Work required:
Repeat the data that follows, word for word, without the images.

(Stored data entries)
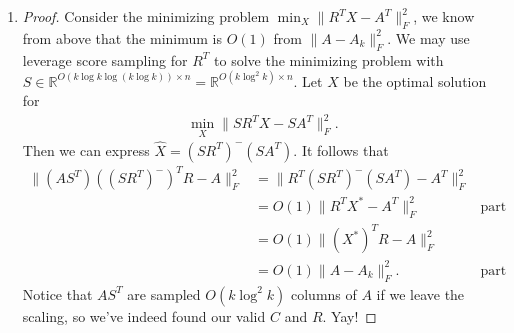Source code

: \documentclass[11pt]{article}
\begin{document}
\begin{enumerate}[1.]
\begin{proof}
\begin{align*}
  &\le O(1)\|\widehat{U}\widehat{V} - A\|_F^2 &X^* \text{ optimal}\\
  &= O(1)\|A - A_k\|_F^2. &\text{low rank approximation}
\end{align*}
This means that $SA$ just works since $\widehat{U}(S\widehat{U})^-$ is one such solution for $U$ and the minimum must be at most $O(1)\|A - A_k\|_F^2$. Note that to get $R$ we need to express $S$ as $D \Omega^T$ where $D$ is for scaling and $\Omega^T$ is for sampling, and take $R = \Omega^T A$.
\end{proof}
\item \begin{proof}
Consider the minimizing problem $\min_X \|R^T X - A^T\|_F^2$, we know from above that the minimum is $O(1)$ from $\|A - A_k\|_F^2$. We may use leverage score sampling for $R^T$ to solve the minimizing problem with $S \in \mathbb{R}^{O(k\log k \log(k\log k)) \times n} = \mathbb{R}^{O(k\log^2k) \times n}$. Let $\widehat{X}$ be the optimal solution for
\begin{align*}
  \min_X \|SR^TX - SA^T\|_F^2.
\end{align*}
Then we can express $\widehat{X} = (SR^T)^-(SA^T)$. It follows that
\begin{align*}
  \|(AS^T)\left((SR^T)^-\right)^TR - A\|_F^2 &=
  \|R^T(SR^T)^-(SA^T) - A^T\|_F^2 \\
  &= O(1)\|R^TX^* - A^T\|_F^2 &\text{part 1}\\
  &= O(1)\|(X^*)^T R - A\|_F^2\\
  &= O(1)\|A - A_k\|_F^2. &\text{part 2}
\end{align*}
Notice that $AS^T$ are sampled $O(k\log^2 k)$ columns of $A$ if we leave the scaling, so we've indeed found our valid $C$ and $R$. Yay!
\end{proof}
\end{enumerate}
\end{document}
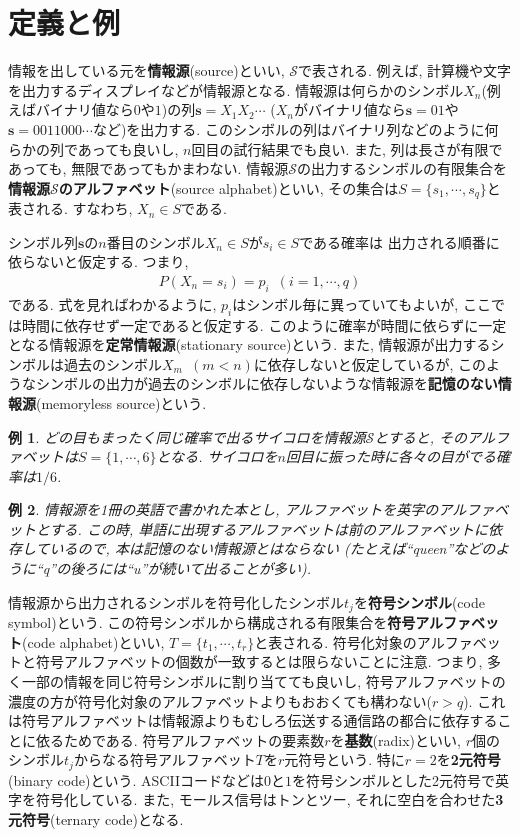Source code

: \documentclass[12pt]{ltjsarticle}
\newtheorem{example}{例}
\begin{document}
\section{定義と例}
情報を出している元を\textbf{情報源}(source)といい, $\mathcal{S}$で表される.
例えば, 計算機や文字を出力するディスプレイなどが情報源となる.
情報源は何らかのシンボル$X_n$(例えばバイナリ値なら$0$や$1$)の列$\boldsymbol{s} = X_1 X_2 \cdots$
($X_n$がバイナリ値なら$\boldsymbol{s} = 01$や$\boldsymbol{s} = 0011000\cdots$など)を出力する.
このシンボルの列はバイナリ列などのように何らかの列であっても良いし, $n$回目の試行結果でも良い.
また, 列は長さが有限であっても, 無限であってもかまわない.
情報源$\mathcal{S}$の出力するシンボルの有限集合を\textbf{情報源$\mathcal{S}$のアルファベット}(source alphabet)といい,
その集合は$S = \{s_1, \cdots, s_q\}$と表される.
すなわち, $X_n \in S$である.

シンボル列$\boldsymbol{s}$の$n$番目のシンボル$X_n \in S$が$s_i \in S$である確率は
出力される順番に依らないと仮定する.
つまり,
\begin{align*}
  P(X_n = s_i) = p_i \enspace (i = 1, \cdots, q)
\end{align*}
である.
式を見ればわかるように, $p_i$はシンボル毎に異っていてもよいが, ここでは時間に依存せず一定であると仮定する.
このように確率が時間に依らずに一定となる情報源を\textbf{定常情報源}(stationary source)という.
また, 情報源が出力するシンボルは過去のシンボル$X_m \enspace (m < n)$に依存しないと仮定しているが,
このようなシンボルの出力が過去のシンボルに依存しないような情報源を\textbf{記憶のない情報源}(memoryless source)という.
\begin{example}
  どの目もまったく同じ確率で出るサイコロを情報源$\mathcal{S}$とすると,
  そのアルファベットは$S = \{1, \cdots, 6\}$となる.
  サイコロを$n$回目に振った時に各々の目がでる確率は$1/6$.
\end{example}
\begin{example}
  情報源を1冊の英語で書かれた本とし, アルファベットを英字のアルファベットとする.
  この時, 単語に出現するアルファベットは前のアルファベットに依存しているので, 本は記憶のない情報源とはならない
  (たとえば``queen''などのように``q''の後ろには``u''が続いて出ることが多い).
\end{example}
\noindent

情報源から出力されるシンボルを符号化したシンボル$t_j$を\textbf{符号シンボル}(code symbol)という.
この符号シンボルから構成される有限集合を\textbf{符号アルファベット}(code alphabet)といい,
$T = \{t_1, \cdots, t_r\}$と表される.
符号化対象のアルファベットと符号アルファベットの個数が一致するとは限らないことに注意.
つまり, 多く一部の情報を同じ符号シンボルに割り当てても良いし,
符号アルファベットの濃度の方が符号化対象のアルファベットよりもおおくても構わない($r > q$).
これは符号アルファベットは情報源よりもむしろ伝送する通信路の都合に依存することに依るためである.
符号アルファベットの要素数$r$を\textbf{基数}(radix)といい,
$r$個のシンボル$t_j$からなる符号アルファベット$T$を$r$元符号という.
特に$r = 2$を\textbf{2元符号}(binary code)という.
ASCIIコードなどは$0$と$1$を符号シンボルとした2元符号で英字を符号化している.
また, モールス信号はトンとツー, それに空白を合わせた\textbf{3元符号}(ternary code)となる.
\end{document}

Answer:
Source code

: \documentclass[11pt]{article}
\begin{document}
\begin{enumerate}[1.]
\begin{proof}
\begin{align*}
  &\le O(1)\|\widehat{U}\widehat{V} - A\|_F^2 &X^* \text{ optimal}\\
  &= O(1)\|A - A_k\|_F^2. &\text{low rank approximation}
\end{align*}
This means that $SA$ just works since $\widehat{U}(S\widehat{U})^-$ is one such solution for $U$ and the minimum must be at most $O(1)\|A - A_k\|_F^2$. Note that to get $R$ we need to express $S$ as $D \Omega^T$ where $D$ is for scaling and $\Omega^T$ is for sampling, and take $R = \Omega^T A$.
\end{proof}
\item \begin{proof}
Consider the minimizing problem $\min_X \|R^T X - A^T\|_F^2$, we know from above that the minimum is $O(1)$ from $\|A - A_k\|_F^2$. We may use leverage score sampling for $R^T$ to solve the minimizing problem with $S \in \mathbb{R}^{O(k\log k \log(k\log k)) \times n} = \mathbb{R}^{O(k\log^2k) \times n}$. Let $\widehat{X}$ be the optimal solution for
\begin{align*}
  \min_X \|SR^TX - SA^T\|_F^2.
\end{align*}
Then we can express $\widehat{X} = (SR^T)^-(SA^T)$. It follows that
\begin{align*}
  \|(AS^T)\left((SR^T)^-\right)^TR - A\|_F^2 &=
  \|R^T(SR^T)^-(SA^T) - A^T\|_F^2 \\
  &= O(1)\|R^TX^* - A^T\|_F^2 &\text{part 1}\\
  &= O(1)\|(X^*)^T R - A\|_F^2\\
  &= O(1)\|A - A_k\|_F^2. &\text{part 2}
\end{align*}
Notice that $AS^T$ are sampled $O(k\log^2 k)$ columns of $A$ if we leave the scaling, so we've indeed found our valid $C$ and $R$. Yay!
\end{proof}
\end{enumerate}
\end{document}
Source code

: \documentclass[12pt]{ltjsarticle}
\newtheorem{example}{例}
\begin{document}
\section{定義と例}
情報を出している元を\textbf{情報源}(source)といい, $\mathcal{S}$で表される.
例えば, 計算機や文字を出力するディスプレイなどが情報源となる.
情報源は何らかのシンボル$X_n$(例えばバイナリ値なら$0$や$1$)の列$\boldsymbol{s} = X_1 X_2 \cdots$
($X_n$がバイナリ値なら$\boldsymbol{s} = 01$や$\boldsymbol{s} = 0011000\cdots$など)を出力する.
このシンボルの列はバイナリ列などのように何らかの列であっても良いし, $n$回目の試行結果でも良い.
また, 列は長さが有限であっても, 無限であってもかまわない.
情報源$\mathcal{S}$の出力するシンボルの有限集合を\textbf{情報源$\mathcal{S}$のアルファベット}(source alphabet)といい,
その集合は$S = \{s_1, \cdots, s_q\}$と表される.
すなわち, $X_n \in S$である.

シンボル列$\boldsymbol{s}$の$n$番目のシンボル$X_n \in S$が$s_i \in S$である確率は
出力される順番に依らないと仮定する.
つまり,
\begin{align*}
  P(X_n = s_i) = p_i \enspace (i = 1, \cdots, q)
\end{align*}
である.
式を見ればわかるように, $p_i$はシンボル毎に異っていてもよいが, ここでは時間に依存せず一定であると仮定する.
このように確率が時間に依らずに一定となる情報源を\textbf{定常情報源}(stationary source)という.
また, 情報源が出力するシンボルは過去のシンボル$X_m \enspace (m < n)$に依存しないと仮定しているが,
このようなシンボルの出力が過去のシンボルに依存しないような情報源を\textbf{記憶のない情報源}(memoryless source)という.
\begin{example}
  どの目もまったく同じ確率で出るサイコロを情報源$\mathcal{S}$とすると,
  そのアルファベットは$S = \{1, \cdots, 6\}$となる.
  サイコロを$n$回目に振った時に各々の目がでる確率は$1/6$.
\end{example}
\begin{example}
  情報源を1冊の英語で書かれた本とし, アルファベットを英字のアルファベットとする.
  この時, 単語に出現するアルファベットは前のアルファベットに依存しているので, 本は記憶のない情報源とはならない
  (たとえば``queen''などのように``q''の後ろには``u''が続いて出ることが多い).
\end{example}
\noindent

情報源から出力されるシンボルを符号化したシンボル$t_j$を\textbf{符号シンボル}(code symbol)という.
この符号シンボルから構成される有限集合を\textbf{符号アルファベット}(code alphabet)といい,
$T = \{t_1, \cdots, t_r\}$と表される.
符号化対象のアルファベットと符号アルファベットの個数が一致するとは限らないことに注意.
つまり, 多く一部の情報を同じ符号シンボルに割り当てても良いし,
符号アルファベットの濃度の方が符号化対象のアルファベットよりもおおくても構わない($r > q$).
これは符号アルファベットは情報源よりもむしろ伝送する通信路の都合に依存することに依るためである.
符号アルファベットの要素数$r$を\textbf{基数}(radix)といい,
$r$個のシンボル$t_j$からなる符号アルファベット$T$を$r$元符号という.
特に$r = 2$を\textbf{2元符号}(binary code)という.
ASCIIコードなどは$0$と$1$を符号シンボルとした2元符号で英字を符号化している.
また, モールス信号はトンとツー, それに空白を合わせた\textbf{3元符号}(ternary code)となる.
\end{document}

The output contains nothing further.